WORK ITEM: Please copy each line below that contains the word "TEPJF".

THE RECORDS:
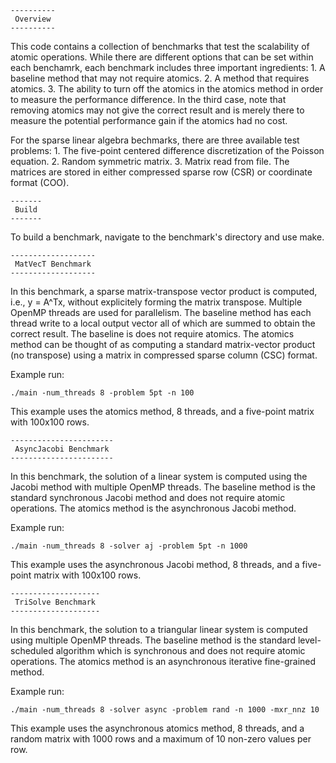 	----------
	 Overview
	----------
This code contains a collection of benchmarks that test the scalability
of atomic operations.  While there are different options that can be set
within each benchamrk, each benchmark includes three important ingredients:
	1. A baseline method that may not require atomics.
	2. A method that requires atomics.
	3. The ability to turn off the atomics in the atomics method in order to measure the performance difference.
In the third case, note that removing atomics may not give the correct result and
is merely there to measure the potential performance gain if the atomics 
had no cost.

For the sparse linear algebra bechmarks, there are three available test problems:
	1. The five-point centered difference discretization of the Poisson equation.
	2. Random symmetric matrix.
	3. Matrix read from file.
The matrices are stored in either compressed sparse row (CSR) or coordinate format (COO).


	-------
	 Build
	-------
To build a benchmark, navigate to the benchmark's directory 
and use make.



	-------------------
	 MatVecT Benchmark
	-------------------
In this benchmark, a sparse matrix-transpose vector product is computed, i.e., y = A^Tx,
without explicitely forming the matrix transpose.  Multiple OpenMP threads are used for parallelism.
The baseline method has each thread write to a local output vector all of which are 
summed to obtain the correct result.
The baseline is does not require atomics.
The atomics method can be thought of as computing a standard matrix-vector product
(no transpose) using a matrix in compressed sparse column (CSC) format.

Example run:
	
	./main -num_threads 8 -problem 5pt -n 100

This example uses the atomics method, 8 threads, and a five-point matrix with 100x100 rows.



	-----------------------
	 AsyncJacobi Benchmark
	-----------------------
In this benchmark, the solution of a linear system is computed using the Jacobi method with multiple OpenMP threads.
The baseline method is the standard synchronous Jacobi method and does not require atomic operations.
The atomics method is the asynchronous Jacobi method.

Example run:
	
	./main -num_threads 8 -solver aj -problem 5pt -n 1000

This example uses the asynchronous Jacobi method, 8 threads, and a five-point matrix with 100x100 rows.


	--------------------
	 TriSolve Benchmark
	--------------------
In this benchmark, the solution to a triangular linear system is computed using multiple OpenMP threads.
The baseline method is the standard level-scheduled algorithm which is synchronous and does not require atomic operations.
The atomics method is an asynchronous iterative fine-grained method.

Example run:
	
	./main -num_threads 8 -solver async -problem rand -n 1000 -mxr_nnz 10

This example uses the asynchronous atomics method, 8 threads, and a random matrix with 1000 rows and a maximum of
10 non-zero values per row.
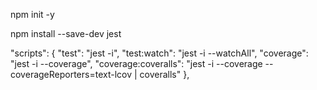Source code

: npm init -y

npm install --save-dev jest

"scripts": {
"test": "jest -i",
"test:watch": "jest -i --watchAll",
"coverage": "jest -i --coverage",
"coverage:coveralls": "jest -i --coverage --coverageReporters=text-lcov | coveralls"
},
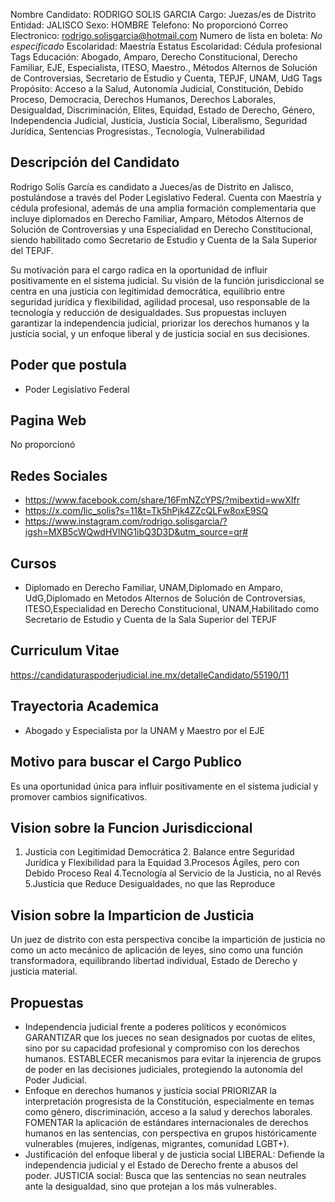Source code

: Nombre Candidato: RODRIGO SOLIS GARCIA
Cargo: Juezas/es de Distrito
Entidad: JALISCO
Sexo: HOMBRE
Telefono: No proporcionó
Correo Electronico: rodrigo.solisgarcia@hotmail.com
Numero de lista en boleta: *No especificado*
Escolaridad: Maestría
Estatus Escolaridad: Cédula profesional
Tags Educación: Abogado, Amparo, Derecho Constitucional, Derecho Familiar, EJE, Especialista, ITESO, Maestro., Métodos Alternos de Solución de Controversias, Secretario de Estudio y Cuenta, TEPJF, UNAM, UdG
Tags Propósito: Acceso a la Salud, Autonomía Judicial, Constitución, Debido Proceso, Democracia, Derechos Humanos, Derechos Laborales, Desigualdad, Discriminación, Elites, Equidad, Estado de Derecho, Género, Independencia Judicial, Justicia, Justicia Social, Liberalismo, Seguridad Jurídica, Sentencias Progresistas., Tecnología, Vulnerabilidad


## Descripción del Candidato 

Rodrigo Solís García es candidato a Jueces/as de Distrito en Jalisco, postulándose a través del Poder Legislativo Federal. Cuenta con Maestría y cédula profesional, además de una amplia formación complementaria que incluye diplomados en Derecho Familiar, Amparo, Métodos Alternos de Solución de Controversias y una Especialidad en Derecho Constitucional, siendo habilitado como Secretario de Estudio y Cuenta de la Sala Superior del TEPJF.

Su motivación para el cargo radica en la oportunidad de influir positivamente en el sistema judicial. Su visión de la función jurisdiccional se centra en una justicia con legitimidad democrática, equilibrio entre seguridad jurídica y flexibilidad, agilidad procesal, uso responsable de la tecnología y reducción de desigualdades. Sus propuestas incluyen garantizar la independencia judicial, priorizar los derechos humanos y la justicia social, y un enfoque liberal y de justicia social en sus decisiones.


## Poder que postula

- Poder Legislativo Federal


## Pagina Web

No proporcionó


## Redes Sociales

- https://www.facebook.com/share/16FmNZcYPS/?mibextid=wwXIfr
- https://x.com/lic_solis?s=11&t=Tk5hPjk4ZZcQLFw8oxE9SQ
- https://www.instagram.com/rodrigo.solisgarcia/?igsh=MXB5cWQwdHVlNG1ibQ3D3D&utm_source=qr#


## Cursos

- Diplomado en Derecho Familiar, UNAM,Diplomado en Amparo, UdG,Diplomado en Metodos Alternos de Solución de Controversias, ITESO,Especialidad en Derecho Constitucional, UNAM,Habilitado como Secretario de Estudio y Cuenta de la Sala Superior del TEPJF


## Curriculum Vitae

https://candidaturaspoderjudicial.ine.mx/detalleCandidato/55190/11


## Trayectoria Academica

- Abogado y Especialista por la UNAM y Maestro por el EJE


## Motivo para buscar el Cargo Publico

Es una oportunidad única para influir positivamente en el sistema judicial y promover cambios significativos.


## Vision sobre la Funcion Jurisdiccional

1. Justicia con Legitimidad Democrática 2. Balance entre Seguridad Jurídica y Flexibilidad para la Equidad 3.Procesos Ágiles, pero con Debido Proceso Real 4.Tecnología al Servicio de la Justicia, no al Revés 5.Justicia que Reduce Desigualdades, no que las Reproduce


## Vision sobre la Imparticion de Justicia

Un juez de distrito con esta perspectiva concibe la impartición de justicia no como un acto mecánico de aplicación de leyes, sino como una función transformadora, equilibrando libertad individual, Estado de Derecho y justicia material.


## Propuestas

- Independencia judicial frente a poderes políticos y económicos GARANTIZAR que los jueces no sean designados por cuotas de elites, sino por su capacidad profesional y compromiso con los derechos humanos. ESTABLECER mecanismos para evitar la injerencia de grupos de poder en las decisiones judiciales, protegiendo la autonomía del Poder Judicial.
- Enfoque en derechos humanos y justicia social 	PRIORIZAR la interpretación progresista de la Constitución, especialmente en temas como género, discriminación, acceso a la salud y derechos laborales. 	FOMENTAR la aplicación de estándares internacionales de derechos humanos en las sentencias, con perspectiva en grupos históricamente vulnerables (mujeres, indígenas, migrantes, comunidad LGBT+).
- Justificación del enfoque liberal y de justicia social LIBERAL: Defiende la independencia judicial y el Estado de Derecho frente a abusos del poder. JUSTICIA social: Busca que las sentencias no sean neutrales ante la desigualdad, sino que protejan a los más vulnerables.

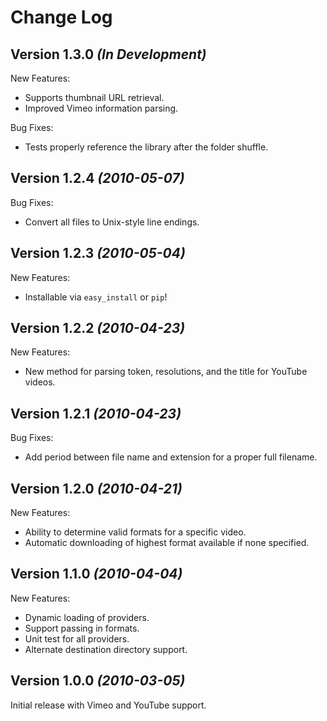 Change Log
==========

Version 1.3.0 *(In Development)*
--------------------------------
New Features:

 * Supports thumbnail URL retrieval.
 * Improved Vimeo information parsing.

Bug Fixes:

 * Tests properly reference the library after the folder shuffle.

Version 1.2.4 *(2010-05-07)*
----------------------------
Bug Fixes:

 * Convert all files to Unix-style line endings.

Version 1.2.3 *(2010-05-04)*
----------------------------
New Features:

 * Installable via `easy_install` or `pip`!

Version 1.2.2 *(2010-04-23)*
----------------------------
New Features:

 * New method for parsing token, resolutions, and the title for YouTube videos.

Version 1.2.1 *(2010-04-23)*
----------------------------
Bug Fixes:

 * Add period between file name and extension for a proper full filename.

Version 1.2.0 *(2010-04-21)*
----------------------------
New Features:

 * Ability to determine valid formats for a specific video.
 * Automatic downloading of highest format available if none specified.

Version 1.1.0 *(2010-04-04)*
--------------------------------
New Features:

 * Dynamic loading of providers.
 * Support passing in formats.
 * Unit test for all providers.
 * Alternate destination directory support.

Version 1.0.0 *(2010-03-05)*
----------------------------
Initial release with Vimeo and YouTube support.
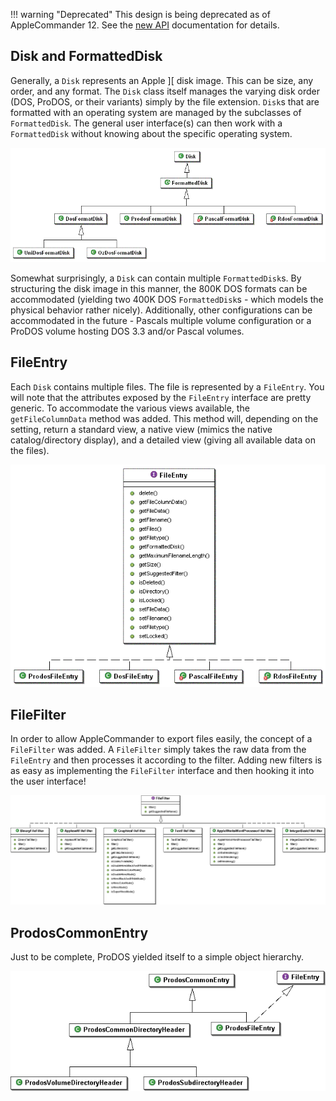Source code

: !!! warning "Deprecated"
    This design is being deprecated as of AppleCommander 12. See the [new API](redesign.md)
    documentation for details.

## Disk and FormattedDisk

Generally, a `Disk` represents an Apple ][ disk image.  This can be size, any order, and any
format.  The `Disk` class itself manages the varying disk order (DOS, ProDOS, or their variants)
simply by the file extension.  `Disk`s that are formatted with an operating system are managed
by the subclasses of `FormattedDisk`.  The general user interface(s) can then work with a
`FormattedDisk` without knowing about the specific operating system.

![Disk Class Diagram](images/DiskClassDiagram.gif)

Somewhat surprisingly, a `Disk` can contain multiple `FormattedDisk`s.  By structuring the disk image
in this manner, the 800K DOS formats can be accommodated (yielding two 400K DOS `FormattedDisk`s -
which models the physical behavior rather nicely).  Additionally, other configurations
can be accommodated in the future - Pascals multiple volume configuration or a ProDOS volume
hosting DOS 3.3 and/or Pascal volumes.

## FileEntry

Each `Disk` contains multiple files.  The file is represented by a `FileEntry`.  You will note that
the attributes exposed by the `FileEntry` interface are pretty generic.  To accommodate the various
views available, the `getFileColumnData` method was added.  This method will, depending on the
setting, return a standard view, a native view (mimics the native catalog/directory display), and
a detailed view (giving all available data on the files).

![FileEntry Class Diagram](images/FileEntryClassDiagram.gif)

## FileFilter

In order to allow AppleCommander to export files easily, the concept of a `FileFilter` was added.
A `FileFilter` simply takes the raw data from the `FileEntry` and then processes it according to the
filter.  Adding new filters is as easy as implementing the `FileFilter` interface and then hooking
it into the user interface!

![FileFilter Class Diagram](images/FileFilterClassDiagram.gif)

## ProdosCommonEntry

Just to be complete, ProDOS yielded itself to a simple object hierarchy.

![ProdosCommonEntry Class Diagram](images/ProdosCommonEntryClassDiagram.gif)
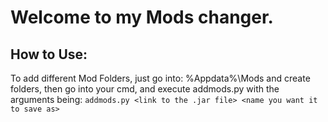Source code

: # Welcome to my Mods changer.

## How to Use:
To add different Mod Folders, just go into: %Appdata%\Mods and create folders, then go into your cmd, and execute addmods.py with the arguments being: `addmods.py <link to the .jar file> <name you want it to save as>`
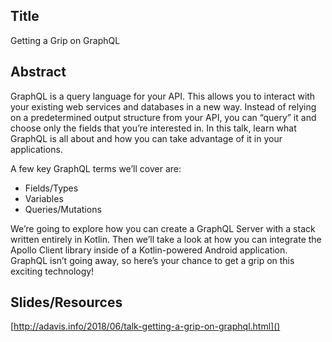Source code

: ## Title
Getting a Grip on GraphQL

## Abstract
GraphQL is a query language for your API. This allows you to interact with your existing web services and databases in a new way. Instead of relying on a predetermined output structure from your API, you can “query” it and choose only the fields that you’re interested in. In this talk, learn what GraphQL is all about and how you can take advantage of it in your applications.

A few key GraphQL terms we’ll cover are:

* Fields/Types
* Variables
* Queries/Mutations

We’re going to explore how you can create a GraphQL Server with a stack written entirely in Kotlin. Then we’ll take a look at how you can integrate the Apollo Client library inside of a Kotlin-powered Android application. GraphQL isn’t going away, so here’s your chance to get a grip on this exciting technology!

## Slides/Resources
[http://adavis.info/2018/06/talk-getting-a-grip-on-graphql.html]()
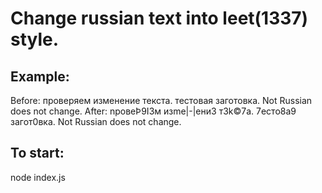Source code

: # Change russian text into leet(1337) style.
## Example:
Before: проверяем изменение текста. тестовая заготовка. Not Russian does not change.
After: nрoвеÞ9I3м изme|-|eни3 т3k©7а. 7eсто8а9 загот0вка. Not Russian does not change.

## To start: 
node index.js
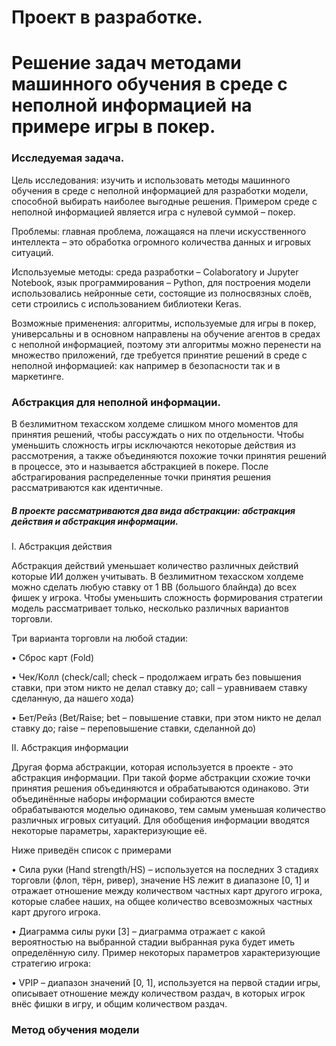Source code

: # Проект в разработке.

# Решение задач методами машинного обучения в среде с неполной информацией на примере игры в покер.

### Исследуемая задача.
Цель исследования: изучить и использовать методы машинного обучения в среде с неполной информацией для разработки модели, способной выбирать наиболее выгодные решения. Примером среде с неполной информацией является игра с нулевой суммой – покер.

Проблемы: главная проблема, ложащаяся на плечи искусственного интеллекта – это обработка огромного количества данных и игровых ситуаций.

Используемые методы: среда разработки – Colaboratory и Jupyter Notebook, язык программирования – Python, для построения модели использовались нейронные сети, состоящие из полносвязных слоёв, сети строились с использованием библиотеки Keras.

Возможные применения: алгоритмы, используемые для игры в покер, универсальны и в основном направлены на обучение агентов в средах с неполной информацией, поэтому эти алгоритмы можно перенести на множество приложений, где требуется принятие решений в среде с неполной информацией: как например в безопасности так и в маркетинге.

### Абстракция для неполной информации.
В безлимитном техасском холдеме слишком много моментов для принятия решений, чтобы рассуждать о них по отдельности. Чтобы уменьшить сложность игры исключаются некоторые действия из рассмотрения, а также объединяются похожие точки принятия решений в процессе, это и называется абстракцией в покере. После абстрагирования распределенные точки принятия решения рассматриваются как идентичные. 

##### В проекте рассматриваются два вида абстракции: абстракция действия и абстракция информации.
I.	Абстракция действия

Абстракция действий уменьшает количество различных действий которые ИИ должен учитывать. В безлимитном техасском холдеме можно сделать любую ставку от 1 BB (большого блайнда) до всех фишек у игрока. Чтобы уменьшить сложность формирования стратегии модель рассматривает только, несколько различных вариантов торговли. 

Три варианта торговли на любой стадии:

•	Сброс карт (Fold)

•	Чек/Колл (check/call; check – продолжаем играть без повышения ставки, при этом никто не делал ставку до; call – уравниваем ставку сделанную, да нашего хода)

•	Бет/Рейз (Bet/Raise; bet – повышение ставки, при этом никто не делал ставку до; raise – переповышение ставки, сделанной до)

II.	Абстракция информации

Другая форма абстракции, которая используется в проекте - это абстракция информации. При такой форме абстракции схожие точки принятия решения объединяются и обрабатываются одинаково. Эти объединённые наборы информации собираются вместе обрабатываются моделью одинаково, тем самым уменьшая количество различных игровых ситуаций. Для обобщения информации вводятся некоторые параметры, характеризующие её. 

Ниже приведён список с примерами

•	Сила руки (Hand strength/HS) – используется на последних 3 стадиях торговли (флоп, тёрн, ривер), значение HS лежит в диапазоне [0, 1] и отражает отношение между количеством частных карт другого игрока, которые слабее наших, на общее количество всевозможных частных карт другого игрока.

•	Диаграмма силы руки [3] – диаграмма отражает с какой вероятностью на выбранной стадии выбранная рука будет иметь определённую силу.
Пример некоторых параметров характеризующие стратегию игрока:

•	VPIP – диапазон значений [0, 1], используется на первой стадии игры, описывает отношение между количеством раздач, в которых игрок внёс фишки в игру, и общим количеством раздач.

### Метод обучения модели


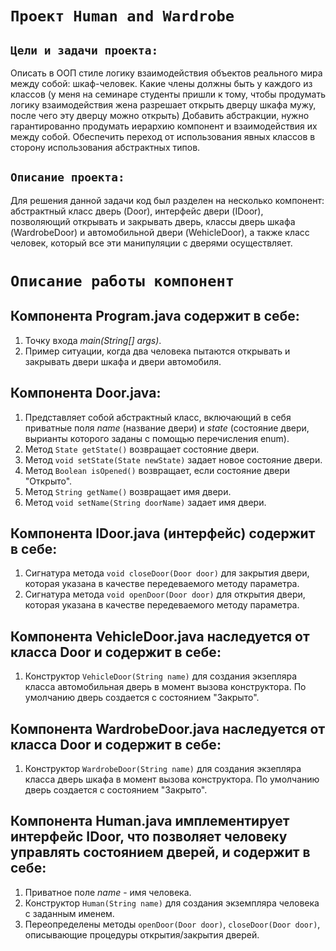 # `Проект Human and Wardrobe`

## `Цели и задачи проекта:`
Описать в ООП стиле логику взаимодействия объектов реального мира между собой: шкаф-человек. Какие члены должны быть у каждого из классов (у меня на семинаре студенты пришли к тому, чтобы продумать логику взаимодействия жена разрешает открыть дверцу шкафа мужу, после чего эту дверцу можно открыть)
Добавить абстракции, нужно гарантированно продумать иерархию компонент и взаимодействия их между собой. 
Обеспечить переход от использования явных классов в сторону использования абстрактных типов.

## `Описание проекта:`
Для решения данной задачи код был разделен на несколько компонент: абстрактный класс дверь (Door), интерфейс двери (IDoor), позволяющий открывать и закрывать дверь,  классы дверь шкафа (WardrobeDoor) и автомобильной двери (WehicleDoor), а также класс человек, который все эти манипуляции с дверями осуществляет.

# `Описание работы компонент`
## Компонента Program.java содержит в себе:
1. Точку входа *main(String[] args)*.
2. Пример ситуации, когда два человека пытаются открывать и закрывать двери шкафа и двери автомобиля.

## Компонента Door.java:
1. Представляет собой абстрактный класс, включающий в себя приватные поля *name* (название двери) и *state* (состояние двери, вырианты которого заданы с помощью перечисления enum).
2. Метод `State getState()` возвращает состояние двери.
3. Метод `void setState(State newState)` задает новое состояние двери.
4. Метод `Boolean isOpened()`  возвращает, если состояние двери "Открыто".
5. Метод `String getName()` возвращает имя двери.
6. Метод `void setName(String doorName)` задает имя двери.

## Компонента IDoor.java (интерфейс) содержит в себе:
1. Сигнатура метода `void closeDoor(Door door)` для закрытия двери, которая указана в качестве передеваемого методу параметра.
2. Сигнатура метода `void openDoor(Door door)` для открытия двери, которая указана в качестве передеваемого методу параметра.

## Компонента VehicleDoor.java наследуется от класса Door и содержит в себе:
1. Конструктор `VehicleDoor(String name)` для создания экзепляра класса автомобильная дверь в момент вызова конструктора. По умолчанию дверь создается с состоянием "Закрыто".

## Компонента WardrobeDoor.java наследуется от класса Door и содержит в себе:
1. Конструктор `WardrobeDoor(String name)` для создания экзепляра класса дверь шкафа в момент вызова конструктора. По умолчанию дверь создается с состоянием "Закрыто".

## Компонента Human.java имплементирует интерфейс IDoor, что позволяет человеку управлять состоянием дверей, и содержит в себе:
1. Приватное поле *name*  - имя человека.
2. Конструктор `Human(String name)` для создания экземпляра человека с заданным именем.
3. Переопределены методы `openDoor(Door door)`, `closeDoor(Door door)`, описывающие процедуры открытия/закрытия дверей. 
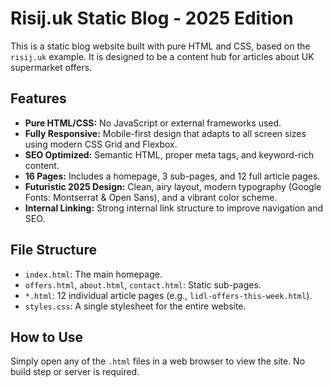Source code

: # Risij.uk Static Blog - 2025 Edition

This is a static blog website built with pure HTML and CSS, based on the `risij.uk` example. It is designed to be a content hub for articles about UK supermarket offers.

## Features

- **Pure HTML/CSS:** No JavaScript or external frameworks used.
- **Fully Responsive:** Mobile-first design that adapts to all screen sizes using modern CSS Grid and Flexbox.
- **SEO Optimized:** Semantic HTML, proper meta tags, and keyword-rich content.
- **16 Pages:** Includes a homepage, 3 sub-pages, and 12 full article pages.
- **Futuristic 2025 Design:** Clean, airy layout, modern typography (Google Fonts: Montserrat & Open Sans), and a vibrant color scheme.
- **Internal Linking:** Strong internal link structure to improve navigation and SEO.

## File Structure

- `index.html`: The main homepage.
- `offers.html`, `about.html`, `contact.html`: Static sub-pages.
- `*.html`: 12 individual article pages (e.g., `lidl-offers-this-week.html`).
- `styles.css`: A single stylesheet for the entire website.

## How to Use

Simply open any of the `.html` files in a web browser to view the site. No build step or server is required.
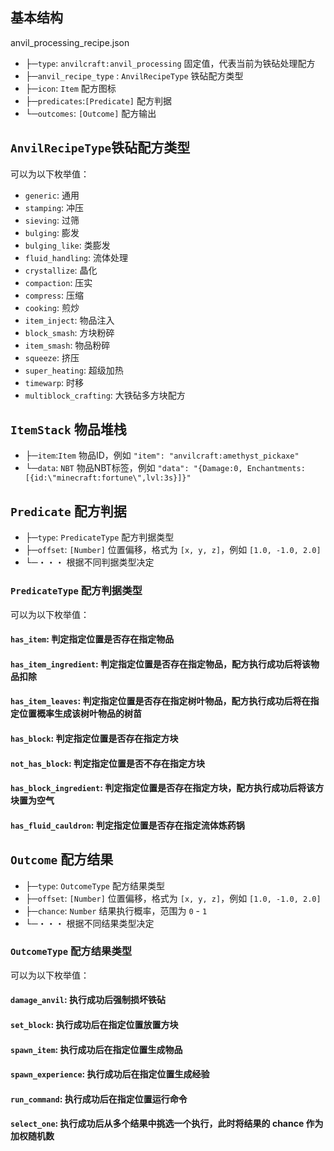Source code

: ## 基本结构

anvil_processing_recipe.json

- ├─`type`: `anvilcraft:anvil_processing` 固定值，代表当前为铁砧处理配方
- ├─`anvil_recipe_type` : `AnvilRecipeType` 铁砧配方类型
- ├─`icon`: `Item` 配方图标
- ├─`predicates`:`[Predicate]` 配方判据
- └─`outcomes`: `[Outcome]` 配方输出

## `AnvilRecipeType`铁砧配方类型

可以为以下枚举值：

- `generic`: 通用
- `stamping`: 冲压
- `sieving`: 过筛
- `bulging`: 膨发
- `bulging_like`: 类膨发
- `fluid_handling`: 流体处理
- `crystallize`: 晶化
- `compaction`: 压实
- `compress`: 压缩
- `cooking`: 煎炒
- `item_inject`: 物品注入
- `block_smash`: 方块粉碎
- `item_smash`: 物品粉碎
- `squeeze`: 挤压
- `super_heating`: 超级加热
- `timewarp`: 时移
- `multiblock_crafting`: 大铁砧多方块配方

## `ItemStack` 物品堆栈

- ├─`item`:`Item` 物品ID，例如 `"item": "anvilcraft:amethyst_pickaxe"`
- └─`data`: `NBT` 物品NBT标签，例如 `"data": "{Damage:0, Enchantments:[{id:\"minecraft:fortune\",lvl:3s}]}"`

## `Predicate` 配方判据

- ├─`type`: `PredicateType` 配方判据类型
- ├─`offset`: `[Number]` 位置偏移，格式为 `[x, y, z]`，例如 `[1.0, -1.0, 2.0]`
- └─・・・ 根据不同判据类型决定

### `PredicateType` 配方判据类型

可以为以下枚举值：

#### `has_item`: 判定指定位置是否存在指定物品

#### `has_item_ingredient`: 判定指定位置是否存在指定物品，配方执行成功后将该物品扣除

#### `has_item_leaves`: 判定指定位置是否存在指定树叶物品，配方执行成功后将在指定位置概率生成该树叶物品的树苗

#### `has_block`: 判定指定位置是否存在指定方块

#### `not_has_block`: 判定指定位置是否不存在指定方块

#### `has_block_ingredient`: 判定指定位置是否存在指定方块，配方执行成功后将该方块置为空气

#### `has_fluid_cauldron`: 判定指定位置是否存在指定流体炼药锅

## `Outcome` 配方结果

- ├─`type`: `OutcomeType` 配方结果类型
- ├─`offset`: `[Number]` 位置偏移，格式为 `[x, y, z]`，例如 `[1.0, -1.0, 2.0]`
- ├─`chance`: `Number` 结果执行概率，范围为 `0` - `1`
- └─・・・ 根据不同结果类型决定

### `OutcomeType` 配方结果类型

可以为以下枚举值：

#### `damage_anvil`: 执行成功后强制损坏铁砧

#### `set_block`: 执行成功后在指定位置放置方块

#### `spawn_item`: 执行成功后在指定位置生成物品

#### `spawn_experience`: 执行成功后在指定位置生成经验

#### `run_command`: 执行成功后在指定位置运行命令

#### `select_one`:  执行成功后从多个结果中挑选一个执行，此时将结果的 chance 作为加权随机数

SOLVED PROBLEM:
Tags Educación: Abogado, Amparo, Derecho Constitucional, Derecho Familiar, EJE, Especialista, ITESO, Maestro., Métodos Alternos de Solución de Controversias, Secretario de Estudio y Cuenta, TEPJF, UNAM, UdG
Rodrigo Solís García es candidato a Jueces/as de Distrito en Jalisco, postulándose a través del Poder Legislativo Federal. Cuenta con Maestría y cédula profesional, además de una amplia formación complementaria que incluye diplomados en Derecho Familiar, Amparo, Métodos Alternos de Solución de Controversias y una Especialidad en Derecho Constitucional, siendo habilitado como Secretario de Estudio y Cuenta de la Sala Superior del TEPJF.
- Diplomado en Derecho Familiar, UNAM,Diplomado en Amparo, UdG,Diplomado en Metodos Alternos de Solución de Controversias, ITESO,Especialidad en Derecho Constitucional, UNAM,Habilitado como Secretario de Estudio y Cuenta de la Sala Superior del TEPJF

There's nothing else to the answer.